**Goal of the exercise**
Copies of all lines containing the string "choice" are needed from the data below.

** Dataset content follows **

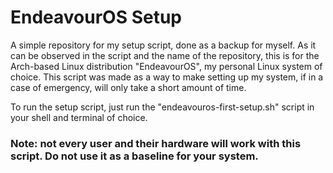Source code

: # EndeavourOS Setup
A simple repository for my setup script, done as a backup for myself.
As it can be observed in the script and the name of the repository, this is for the Arch-based Linux distribution "EndeavourOS", my personal Linux system of choice. This script was made as a way to make setting up my system, if in a case of emergency, will only take a short amount of time.

To run the setup script, just run the "endeavouros-first-setup.sh" script in your shell and terminal of choice.
### Note: not every user and their hardware will work with this script. Do not use it as a baseline for your system.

** End of Dataset content **

**Solved exercise**
As it can be observed in the script and the name of the repository, this is for the Arch-based Linux distribution "EndeavourOS", my personal Linux system of choice. This script was made as a way to make setting up my system, if in a case of emergency, will only take a short amount of time.
To run the setup script, just run the "endeavouros-first-setup.sh" script in your shell and terminal of choice.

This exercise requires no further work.